+++ Study material

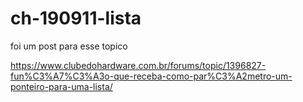 # ch-190911-lista

foi um post para esse topico

https://www.clubedohardware.com.br/forums/topic/1396827-fun%C3%A7%C3%A3o-que-receba-como-par%C3%A2metro-um-ponteiro-para-uma-lista/
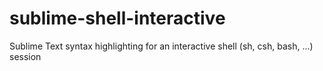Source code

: # sublime-shell-interactive

Sublime Text syntax highlighting for an interactive shell (sh, csh, bash, ...) session
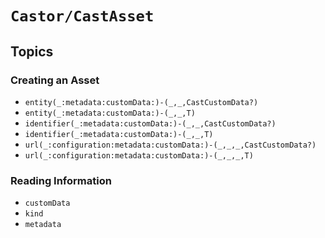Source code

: # ``Castor/CastAsset``

## Topics

### Creating an Asset

- ``entity(_:metadata:customData:)-(_,_,CastCustomData?)``
- ``entity(_:metadata:customData:)-(_,_,T)``
- ``identifier(_:metadata:customData:)-(_,_,CastCustomData?)``
- ``identifier(_:metadata:customData:)-(_,_,T)``
- ``url(_:configuration:metadata:customData:)-(_,_,_,CastCustomData?)``
- ``url(_:configuration:metadata:customData:)-(_,_,_,T)``

### Reading Information

- ``customData``
- ``kind``
- ``metadata``
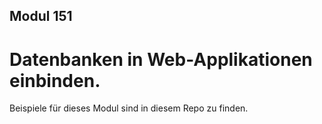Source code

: ## Modul 151
# Datenbanken in Web-Applikationen einbinden.
Beispiele für dieses Modul sind in diesem Repo zu finden.

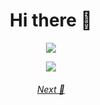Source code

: 
<html  align="center" style="position: relative;">
    <h1 align="center">Hi there 🤔</h1>
    <p align="center">    <img alingn="center" src="https://profile-counter.glitch.me/71460-4-F/count.svg" />
    <p align="center"><img alingn="center" src="https://user-images.githubusercontent.com/38273600/146312252-4066343d-ceee-41f1-8d2a-6d39b77d15b1.gif" /> 
   <!--  <p align="center"><img alingn="center" src="https://i0.wp.com/gizmodo.uol.com.br/wp-content/blogs.dir/8/files/2018/09/dino-chrome.gif" /> -->

  </p>
  </p>
  <h6  align="center"><a href="https://71460-4-f.github.io/71460-4-F/index.html"> Next 👾</a></h6>
  </html>
<!--
**71460-4-F/71460-4-F** is a ✨ _special_ ✨ repository because its `README.md` (this file) appears on your GitHub profile.

Here are some ideas to get you started:

- 🔭 I’m currently working on ...
- 🌱 I’m currently learning ...
- 👯 I’m looking to collaborate on ...
- 🤔 I’m looking for help with ...
- 💬 Ask me about ...![pacman-gif](https://user-images.githubusercontent.com/38273600/146311191-da86734f-38a8-449d-abe5-a3f263fd6889.gif)

- 📫 How to reach me: ...
- 😄 Pronouns: ...
- ⚡ Fun fact: ...
-->
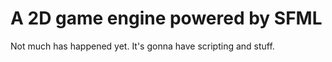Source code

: A 2D game engine powered by SFML
========

Not much has happened yet. It's gonna have scripting and stuff.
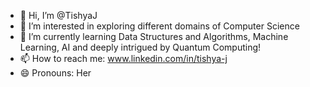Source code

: - 👋 Hi, I’m @TishyaJ
- 👀 I’m interested in exploring different domains of Computer Science
- 🌱 I’m currently learning Data Structures and Algorithms, Machine Learning, AI and deeply intrigued by Quantum Computing!
- 📫 How to reach me: www.linkedin.com/in/tishya-j
- 😄 Pronouns: Her

<!---
TishyaJ/TishyaJ is a ✨ special ✨ repository because its `README.md` (this file) appears on your GitHub profile.
You can click the Preview link to take a look at your changes.
--->
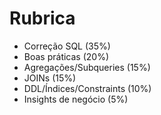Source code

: # Rubrica
- Correção SQL (35%)
- Boas práticas (20%)
- Agregações/Subqueries (15%)
- JOINs (15%)
- DDL/Índices/Constraints (10%)
- Insights de negócio (5%)

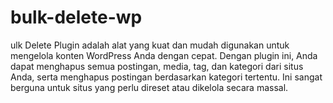 # bulk-delete-wp
ulk Delete Plugin adalah alat yang kuat dan mudah digunakan untuk mengelola konten WordPress Anda dengan cepat. Dengan plugin ini, Anda dapat menghapus semua postingan, media, tag, dan kategori dari situs Anda, serta menghapus postingan berdasarkan kategori tertentu. Ini sangat berguna untuk situs yang perlu direset atau dikelola secara massal.
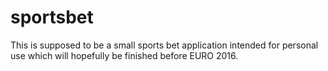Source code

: # sportsbet

This is supposed to be a small sports bet application intended for personal use which will hopefully be finished before EURO 2016.

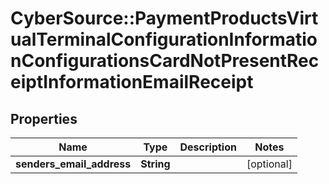 # CyberSource::PaymentProductsVirtualTerminalConfigurationInformationConfigurationsCardNotPresentReceiptInformationEmailReceipt

## Properties
Name | Type | Description | Notes
------------ | ------------- | ------------- | -------------
**senders_email_address** | **String** |  | [optional] 


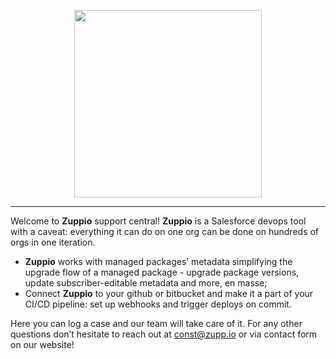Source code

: <p align="center">
    <a href="ttps://zupp.io/">
        <img width="300px" src="https://zupp.io/img/logo.png">
    </a>
</p>

<hr>

<p>Welcome to <b>Zuppio</b> support central! <b>Zuppio</b> is a Salesforce devops tool with a caveat: everything it can do on one org can be done on hundreds of orgs in one iteration.</p>
<ul>
    <li><b>Zuppio</b> works with managed packages’ metadata simplifying the upgrade flow of a managed package - upgrade package versions, update subscriber-editable metadata and more, en masse;</li>
    <li>Connect <b>Zuppio</b> to your github or bitbucket and make it a part of your CI/CD pipeline: set up webhooks and trigger deploys on commit.</li>
</ul>

<p>Here you can log a case and our team will take care of it. For any other questions don’t hesitate to reach out at <a href="mailto:const@zupp.io">const@zupp.io</a> or via contact form on our website!</p>




<!--
**zuppio/zuppio** is a ✨ _special_ ✨ repository because its `README.md` (this file) appears on your GitHub profile.

Here are some ideas to get you started:

- 🔭 I’m currently working on ...
- 🌱 I’m currently learning ...
- 👯 I’m looking to collaborate on ...
- 🤔 I’m looking for help with ...
- 💬 Ask me about ...
- 📫 How to reach me: ...
- 😄 Pronouns: ...
- ⚡ Fun fact: ...
-->
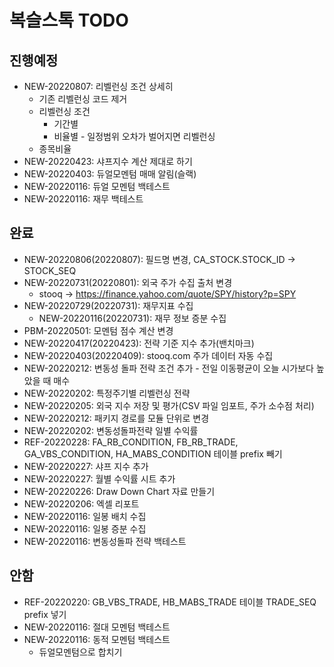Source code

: 
# 복슬스톡 TODO

## 진행예정
- NEW-20220807: 리벨런싱 조건 상세히
  - 기존 리벨런싱 코드 제거 
  - 리벨런싱 조건
    - 기간별
    - 비율별 - 일정범위 오차가 벌어지면 리벨런싱
  - 종목비율
- NEW-20220423: 샤프지수 계산 제대로 하기
- NEW-20220403: 듀얼모멘텀 매매 알림(슬랙)
- NEW-20220116: 듀얼 모멘텀 백테스트
- NEW-20220116: 재무 백테스트

## 완료
- NEW-20220806(20220807): 필드명 변경, CA_STOCK.STOCK_ID -> STOCK_SEQ
- NEW-20220731(20220801): 외국 주가 수집 출처 변경
  - stooq -> https://finance.yahoo.com/quote/SPY/history?p=SPY
- NEW-20220729(20220731): 재무지표 수집
  - NEW-20220116(20220731): 재무 정보 증분 수집
- PBM-20220501: 모멘텀 점수 계산 변경
- NEW-20220417(20220423): 전략 기준 지수 추가(밴치마크)
- NEW-20220403(20220409): stooq.com 주가 데이터 자동 수집
- NEW-20220212: 변동성 돌파 전략 조건 추가 - 전일 이동평균이 오늘 시가보다 높았을 때 매수
- NEW-20220202: 특정주기별 리벨런싱 전략
- NEW-20220205: 외국 지수 저장 및 평가(CSV 파일 임포트, 주가 소수점 처리)
- NEW-20220212: 패키지 경로를 모듈 단위로 변경
- NEW-20220202: 변동성돌파전략 일별 수익률
- REF-20220228: FA_RB_CONDITION, FB_RB_TRADE, GA_VBS_CONDITION, HA_MABS_CONDITION 테이블 prefix 빼기
- NEW-20220227: 샤프 지수 추가
- NEW-20220227: 월별 수익률 시트 추가
- NEW-20220226: Draw Down Chart 자료 만들기
- NEW-20220206: 엑셀 리포트 
- NEW-20220116: 일봉 배치 수집
- NEW-20220116: 일봉 증분 수집
- NEW-20220116: 변동성돌파 전략 백테스트

## 안함
- REF-20220220: GB_VBS_TRADE, HB_MABS_TRADE 테이블 TRADE_SEQ prefix 넣기  
- NEW-20220116: 절대 모멘텀 백테스트
- NEW-20220116: 동적 모멘텀 백테스트
  - 듀얼모멘텀으로 합치기


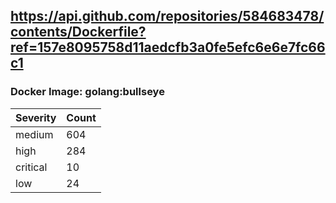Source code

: ## https://api.github.com/repositories/584683478/contents/Dockerfile?ref=157e8095758d11aedcfb3a0fe5efc6e6e7fc66c1

### Docker Image: golang:bullseye
| Severity | Count |
|----------|-------|
| medium | 604 |
| high | 284 |
| critical | 10 |
| low | 24 |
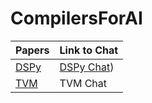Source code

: # CompilersForAI

| Papers        | Link to Chat  |
| ------------- | ------------- |
| [DSPy](https://arxiv.org/pdf/2310.03714)           | [DSPy Chat](https://chatgpt.com/share/68c1b486-d4c8-8003-bcdf-c49ed67beeb6))          |
| [TVM](https://arxiv.org/abs/1802.04799)         | TVM Chat          |
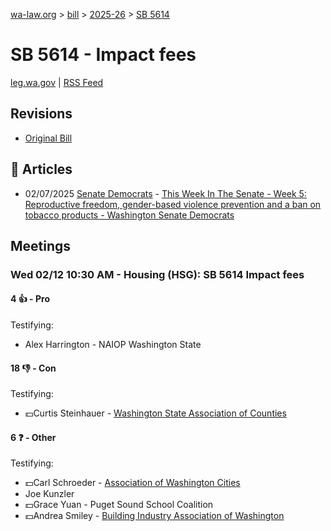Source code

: [wa-law.org](/) > [bill](/bill/) > [2025-26](/bill/2025-26/) > [SB 5614](/bill/2025-26/sb/5614/)

# SB 5614 - Impact fees
[leg.wa.gov](https://app.leg.wa.gov/billsummary?BillNumber=5614&Year=2025&Initiative=false) | [RSS Feed](./rss.xml)

## Revisions
* [Original Bill](1/)

## 📰 Articles
* 02/07/2025 [Senate Democrats](/org/senate_democrats/) - [This Week In The Senate - Week 5: Reproductive freedom, gender-based violence prevention and a ban on tobacco products - Washington Senate Democrats](https://senatedemocrats.wa.gov/blog/2025/02/07/this-week-in-the-senate-week-5-reproductive-freedom-gender-based-violence-prevention-and-a-ban-on-tobacco-products/#:~:text=Senate%20Bill%205614)

## Meetings
### Wed 02/12 10:30 AM - Housing (HSG): SB 5614 Impact fees
#### 4 👍 - Pro
Testifying:
* Alex Harrington - NAIOP Washington State

#### 18 👎 - Con
Testifying:
* 💵Curtis Steinhauer - [Washington State Association of Counties](/org/washington_state_association_of_counties/)

#### 6 ❓ - Other
Testifying:
* 💵Carl Schroeder - [Association of Washington Cities](/org/association_of_washington_cities/)
* Joe Kunzler
* 💵Grace Yuan - Puget Sound School Coalition
* 💵Andrea Smiley - [Building Industry Association of Washington](/org/building_industry_association_of_washington/)
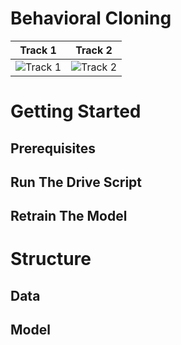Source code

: # Behavioral Cloning

Track 1             |  Track 2
:-------------------------:|:-------------------------:
![Track 1](https://github.com/pkern90/behavioral-cloning/blob/master/images/track1.gif)  |  ![Track 2](https://github.com/pkern90/behavioral-cloning/blob/master/images/track2.gif)


# Getting Started
## Prerequisites
## Run The Drive Script
## Retrain The Model
# Structure
## Data
## Model
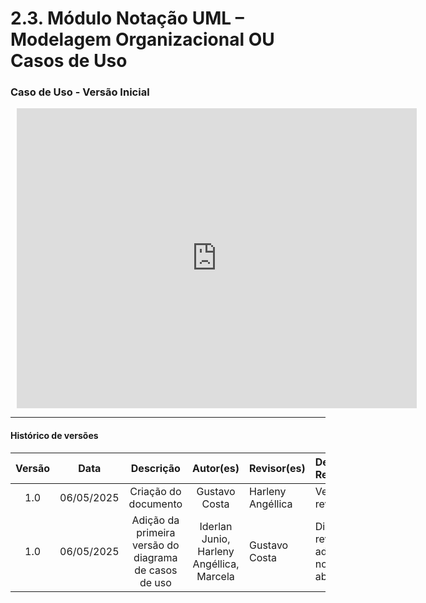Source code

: # 2.3. Módulo Notação UML – Modelagem Organizacional OU Casos de Uso


### Caso de Uso - Versão Inicial

<div style="width: 640px; height: 480px; margin: 10px; position: relative;"><iframe allowfullscreen frameborder="0" style="width:640px; height:480px" src="https://lucid.app/documents/embedded/b187723f-3c5c-4bd4-a086-5d9440306523" id="BJQdWKd.RaoG"></iframe></div>


---

#### Histórico de versões 

| Versão |    Data    |        Descrição         |    Autor(es)    |  Revisor(es)     |  Detalhes da Revisão  |  
| :----: | :--------: | :----------------------: | :-------------: | :----------------| :---------------------|
|  1.0   | 06/05/2025 |   Criação do documento   | Gustavo Costa | Harleny Angéllica  | Versionamento revisado|
|  1.0   | 06/05/2025 |   Adição da primeira versão do diagrama de casos de uso   | Iderlan Junio, Harleny Angéllica, Marcela | Gustavo Costa | Diagrama revisado com adição de novo ator abstrato|

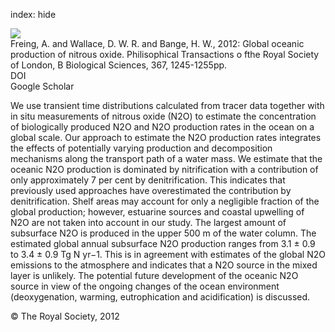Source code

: index: hide

<div class="Citation">
    <div class="Citation-thumb CitationThumb-linked"  data-href="https://doi.org/10.1098/rstb.2011.0360">
      <img src="https://static.claimspace.cloud/climate-study-static/refs/thumbs/6/Freing_et_al_2012-thumb.png" />
    </div>

  <div class="Citation-body">
    <div class="Citation-text">Freing, A. and Wallace, D. W. R. and Bange, H. W., 2012: Global oceanic production of nitrous oxide. <span class="Article-journal">Philisophical Transactions o fthe Royal Society of London, B Biological Sciences, </span><span class="Article-volume">367, </span>1245-1255pp.</div>
    <div class="Citation-links">
      <div class="CitationLink" data-href="https://doi.org/10.1098/rstb.2011.0360">
        <div class="CitationLink-icon CitationLink-Doi"></div>
        <div class="CitationLink-text">DOI</div>
      </div>
      <div class="CitationLink" data-href="https://scholar.google.com/scholar?q=10.1098/rstb.2011.0360">
        <div class="CitationLink-icon CitationLink-Scholar"></div>
        <div class="CitationLink-text">Google Scholar</div>
      </div>
    </div>
  </div>
</div>

We use transient time distributions calculated from tracer data together with in situ measurements of nitrous oxide (N2O) to estimate the concentration of biologically produced N2O and N2O production rates in the ocean on a global scale. Our approach to estimate the N2O production rates integrates the effects of potentially varying production and decomposition mechanisms along the transport path of a water mass. We estimate that the oceanic N2O production is dominated by nitrification with a contribution of only approximately 7 per cent by denitrification. This indicates that previously used approaches have overestimated the contribution by denitrification. Shelf areas may account for only a negligible fraction of the global production; however, estuarine sources and coastal upwelling of N2O are not taken into account in our study. The largest amount of subsurface N2O is produced in the upper 500 m of the water column. The estimated global annual subsurface N2O production ranges from 3.1 ± 0.9 to 3.4 ± 0.9 Tg N yr−1. This is in agreement with estimates of the global N2O emissions to the atmosphere and indicates that a N2O source in the mixed layer is unlikely. The potential future development of the oceanic N2O source in view of the ongoing changes of the ocean environment (deoxygenation, warming, eutrophication and acidification) is discussed.

<div class="Citation-copy">
&copy; The Royal Society, 2012
</div>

++++++

Your assignment:
Set down again, exactly, every line above from the one with "Name | Type | Description | Notes" down to the one with "- NEW-20220417(20220423): 전략 기준 지수 추가(밴치마크)", both ends included. No pictures, and nothing else.

Answer below:
Name | Type | Description | Notes
------------ | ------------- | ------------- | -------------
**senders_email_address** | **String** |  | [optional] 


Source code

: <p align="center">
    <a href="ttps://zupp.io/">
        <img width="300px" src="https://zupp.io/img/logo.png">
    </a>
</p>

<hr>

<p>Welcome to <b>Zuppio</b> support central! <b>Zuppio</b> is a Salesforce devops tool with a caveat: everything it can do on one org can be done on hundreds of orgs in one iteration.</p>
<ul>
    <li><b>Zuppio</b> works with managed packages’ metadata simplifying the upgrade flow of a managed package - upgrade package versions, update subscriber-editable metadata and more, en masse;</li>
    <li>Connect <b>Zuppio</b> to your github or bitbucket and make it a part of your CI/CD pipeline: set up webhooks and trigger deploys on commit.</li>
</ul>

<p>Here you can log a case and our team will take care of it. For any other questions don’t hesitate to reach out at <a href="mailto:const@zupp.io">const@zupp.io</a> or via contact form on our website!</p>




<!--
**zuppio/zuppio** is a ✨ _special_ ✨ repository because its `README.md` (this file) appears on your GitHub profile.

Here are some ideas to get you started:

- 🔭 I’m currently working on ...
- 🌱 I’m currently learning ...
- 👯 I’m looking to collaborate on ...
- 🤔 I’m looking for help with ...
- 💬 Ask me about ...
- 📫 How to reach me: ...
- 😄 Pronouns: ...
- ⚡ Fun fact: ...
-->
Source code

: 
# 복슬스톡 TODO

## 진행예정
- NEW-20220807: 리벨런싱 조건 상세히
  - 기존 리벨런싱 코드 제거 
  - 리벨런싱 조건
    - 기간별
    - 비율별 - 일정범위 오차가 벌어지면 리벨런싱
  - 종목비율
- NEW-20220423: 샤프지수 계산 제대로 하기
- NEW-20220403: 듀얼모멘텀 매매 알림(슬랙)
- NEW-20220116: 듀얼 모멘텀 백테스트
- NEW-20220116: 재무 백테스트

## 완료
- NEW-20220806(20220807): 필드명 변경, CA_STOCK.STOCK_ID -> STOCK_SEQ
- NEW-20220731(20220801): 외국 주가 수집 출처 변경
  - stooq -> https://finance.yahoo.com/quote/SPY/history?p=SPY
- NEW-20220729(20220731): 재무지표 수집
  - NEW-20220116(20220731): 재무 정보 증분 수집
- PBM-20220501: 모멘텀 점수 계산 변경
- NEW-20220417(20220423): 전략 기준 지수 추가(밴치마크)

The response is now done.